#### Assigned task:
Would you copy the lines below exactly and omit the images?

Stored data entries
────────────────────
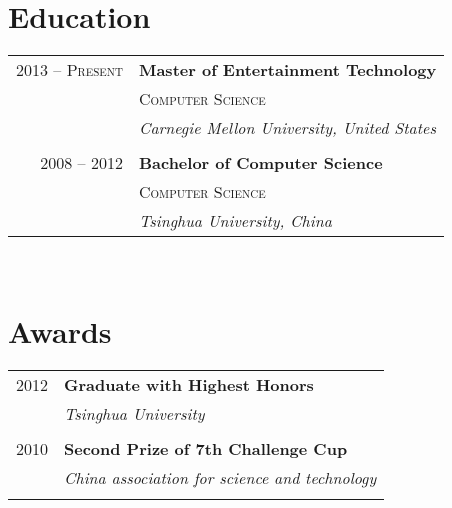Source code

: \documentclass[10pt]{article}
\begin{document}
{\begin{minipage}[t]{0.44\textwidth}
\section{Education} 

\begin{tabular}{rl} %


2013 -- \textsc{Present} & \textbf{Master of Entertainment Technology} \\ 
& \textsc{Computer Science} \\ 
& \textit{Carnegie Mellon University, United States}\\
&\\


2008 -- 2012 & \textbf{Bachelor of Computer Science}\\
& \textsc{Computer Science} \\
& \textit{Tsinghua University, China} 
	

\end{tabular}\\[10pt]


\section{Awards} 

\begin{tabular}{rl}
2012	 & \textbf{Graduate with Highest Honors}\\
& \textit{Tsinghua University}\\ \\


2010	 & \textbf{Second Prize of 7th Challenge Cup}\\
& \textit{China association for science and technology}\\ \\


\end{tabular}
\end{minipage}}
\end{document}
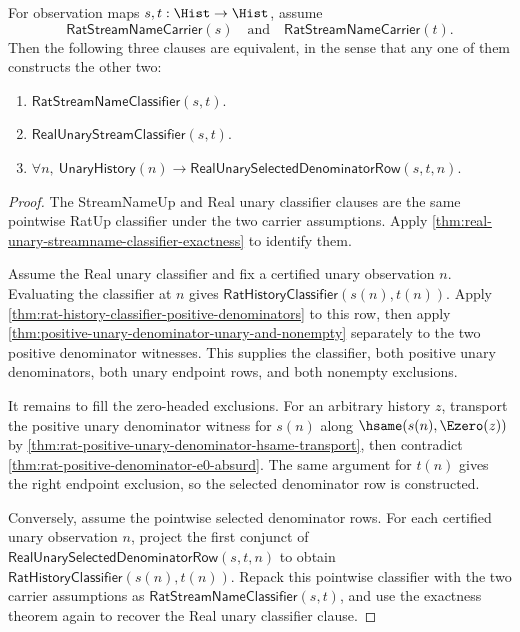 \begin{theorem}
\label{thm:real-unary-streamname-pointwise-denominator-coverage}
For observation maps $s,t:\Hist\to\Hist$, assume
$$
\mathsf{RatStreamNameCarrier}(s)
\quad\text{and}\quad
\mathsf{RatStreamNameCarrier}(t).
$$
Then the following three clauses are equivalent, in the sense that any one of
them constructs the other two:
\begin{enumerate}
\item $\mathsf{RatStreamNameClassifier}(s,t)$.
\item $\mathsf{RealUnaryStreamClassifier}(s,t)$.
\item $\forall n,\ \mathsf{UnaryHistory}(n)\to
\mathsf{RealUnarySelectedDenominatorRow}(s,t,n)$.
\end{enumerate}
\end{theorem}
\begin{proof}
The StreamNameUp and Real unary classifier clauses are the same pointwise
RatUp classifier under the two carrier assumptions. Apply
\autoref{thm:real-unary-streamname-classifier-exactness} to identify them.

Assume the Real unary classifier and fix a certified unary observation $n$.
Evaluating the classifier at $n$ gives
$\mathsf{RatHistoryClassifier}(s(n),t(n))$. Apply
\autoref{thm:rat-history-classifier-positive-denominators} to this row, then
apply \autoref{thm:positive-unary-denominator-unary-and-nonempty} separately
to the two positive denominator witnesses. This supplies the classifier, both
positive unary denominators, both unary endpoint rows, and both nonempty
exclusions.

It remains to fill the zero-headed exclusions. For an arbitrary history $z$,
transport the positive unary denominator witness for $s(n)$ along
$\hsame(s(n),\Ezero(z))$ by
\autoref{thm:rat-positive-unary-denominator-hsame-transport}, then contradict
\autoref{thm:rat-positive-denominator-e0-absurd}. The same argument for
$t(n)$ gives the right endpoint exclusion, so the selected denominator row is
constructed.

Conversely, assume the pointwise selected denominator rows. For each certified
unary observation $n$, project the first conjunct of
$\mathsf{RealUnarySelectedDenominatorRow}(s,t,n)$ to obtain
$\mathsf{RatHistoryClassifier}(s(n),t(n))$. Repack this pointwise classifier
with the two carrier assumptions as $\mathsf{RatStreamNameClassifier}(s,t)$,
and use the exactness theorem again to recover the Real unary classifier
clause.
\end{proof}

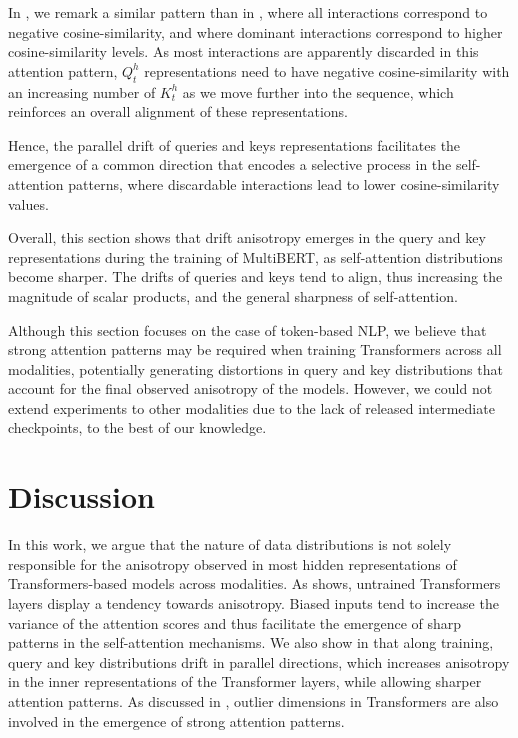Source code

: In , we remark a similar pattern than in , where all interactions correspond to negative cosine-similarity, and where dominant interactions correspond to higher cosine-similarity levels. As most interactions are apparently discarded in this attention pattern, $Q^h_t$ representations need to have negative cosine-similarity with an increasing number of $K^h_t$ as we move further into the sequence, which reinforces an overall alignment of these representations.

Hence, the parallel drift of queries and keys representations facilitates the emergence of a common direction that encodes a selective process in the self-attention patterns, where discardable interactions lead to lower cosine-similarity values. 

Overall, this section shows that drift anisotropy emerges in the query and key representations during the training of MultiBERT, as self-attention distributions become sharper. The drifts of queries and keys tend to align, thus increasing the magnitude of scalar products, and the general sharpness of self-attention.

Although this section focuses on the case of token-based NLP, we believe that strong attention patterns may be required when training Transformers across all modalities, potentially generating distortions in query and key distributions that account for the final observed anisotropy of the models. However, we could not extend experiments to other modalities due to the lack of released intermediate checkpoints, to the best of our knowledge.

\section{Discussion}
\label{sec:anisotropy_discussion}

In this work, we argue that the nature of data distributions is not solely responsible for the anisotropy observed in most hidden representations of Transformers-based models across modalities. As  shows, untrained Transformers layers display a tendency towards anisotropy. Biased inputs tend to increase the variance of the attention scores and thus facilitate the emergence of sharp patterns in the self-attention mechanisms. We also show in  that along training, query and key distributions drift in parallel directions, which increases anisotropy in the inner representations of the Transformer layers, while allowing sharper attention patterns. As discussed in \citet{puccetti-etal-2022-outlier}, outlier dimensions in Transformers are also involved in the emergence of strong attention patterns.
────────────────────
#### Response to the exercise:
Source code

: \documentclass[10pt]{article}
\begin{document}
{\begin{minipage}[t]{0.44\textwidth}
\section{Education} 

\begin{tabular}{rl} %


2013 -- \textsc{Present} & \textbf{Master of Entertainment Technology} \\ 
& \textsc{Computer Science} \\ 
& \textit{Carnegie Mellon University, United States}\\
&\\


2008 -- 2012 & \textbf{Bachelor of Computer Science}\\
& \textsc{Computer Science} \\
& \textit{Tsinghua University, China} 
	

\end{tabular}\\[10pt]


\section{Awards} 

\begin{tabular}{rl}
2012	 & \textbf{Graduate with Highest Honors}\\
& \textit{Tsinghua University}\\ \\


2010	 & \textbf{Second Prize of 7th Challenge Cup}\\
& \textit{China association for science and technology}\\ \\


\end{tabular}
\end{minipage}}
\end{document}
 \begin{theorem}
\label{thm:real-unary-streamname-pointwise-denominator-coverage}
For observation maps $s,t:\Hist\to\Hist$, assume
$$
\mathsf{RatStreamNameCarrier}(s)
\quad\text{and}\quad
\mathsf{RatStreamNameCarrier}(t).
$$
Then the following three clauses are equivalent, in the sense that any one of
them constructs the other two:
\begin{enumerate}
\item $\mathsf{RatStreamNameClassifier}(s,t)$.
\item $\mathsf{RealUnaryStreamClassifier}(s,t)$.
\item $\forall n,\ \mathsf{UnaryHistory}(n)\to
\mathsf{RealUnarySelectedDenominatorRow}(s,t,n)$.
\end{enumerate}
\end{theorem}
\begin{proof}
The StreamNameUp and Real unary classifier clauses are the same pointwise
RatUp classifier under the two carrier assumptions. Apply
\autoref{thm:real-unary-streamname-classifier-exactness} to identify them.

Assume the Real unary classifier and fix a certified unary observation $n$.
Evaluating the classifier at $n$ gives
$\mathsf{RatHistoryClassifier}(s(n),t(n))$. Apply
\autoref{thm:rat-history-classifier-positive-denominators} to this row, then
apply \autoref{thm:positive-unary-denominator-unary-and-nonempty} separately
to the two positive denominator witnesses. This supplies the classifier, both
positive unary denominators, both unary endpoint rows, and both nonempty
exclusions.

It remains to fill the zero-headed exclusions. For an arbitrary history $z$,
transport the positive unary denominator witness for $s(n)$ along
$\hsame(s(n),\Ezero(z))$ by
\autoref{thm:rat-positive-unary-denominator-hsame-transport}, then contradict
\autoref{thm:rat-positive-denominator-e0-absurd}. The same argument for
$t(n)$ gives the right endpoint exclusion, so the selected denominator row is
constructed.

Conversely, assume the pointwise selected denominator rows. For each certified
unary observation $n$, project the first conjunct of
$\mathsf{RealUnarySelectedDenominatorRow}(s,t,n)$ to obtain
$\mathsf{RatHistoryClassifier}(s(n),t(n))$. Repack this pointwise classifier
with the two carrier assumptions as $\mathsf{RatStreamNameClassifier}(s,t)$,
and use the exactness theorem again to recover the Real unary classifier
clause.
\end{proof}

Source code

: In , we remark a similar pattern than in , where all interactions correspond to negative cosine-similarity, and where dominant interactions correspond to higher cosine-similarity levels. As most interactions are apparently discarded in this attention pattern, $Q^h_t$ representations need to have negative cosine-similarity with an increasing number of $K^h_t$ as we move further into the sequence, which reinforces an overall alignment of these representations.

Hence, the parallel drift of queries and keys representations facilitates the emergence of a common direction that encodes a selective process in the self-attention patterns, where discardable interactions lead to lower cosine-similarity values. 

Overall, this section shows that drift anisotropy emerges in the query and key representations during the training of MultiBERT, as self-attention distributions become sharper. The drifts of queries and keys tend to align, thus increasing the magnitude of scalar products, and the general sharpness of self-attention.

Although this section focuses on the case of token-based NLP, we believe that strong attention patterns may be required when training Transformers across all modalities, potentially generating distortions in query and key distributions that account for the final observed anisotropy of the models. However, we could not extend experiments to other modalities due to the lack of released intermediate checkpoints, to the best of our knowledge.

\section{Discussion}
\label{sec:anisotropy_discussion}

In this work, we argue that the nature of data distributions is not solely responsible for the anisotropy observed in most hidden representations of Transformers-based models across modalities. As  shows, untrained Transformers layers display a tendency towards anisotropy. Biased inputs tend to increase the variance of the attention scores and thus facilitate the emergence of sharp patterns in the self-attention mechanisms. We also show in  that along training, query and key distributions drift in parallel directions, which increases anisotropy in the inner representations of the Transformer layers, while allowing sharper attention patterns. As discussed in \citet{puccetti-etal-2022-outlier}, outlier dimensions in Transformers are also involved in the emergence of strong attention patterns.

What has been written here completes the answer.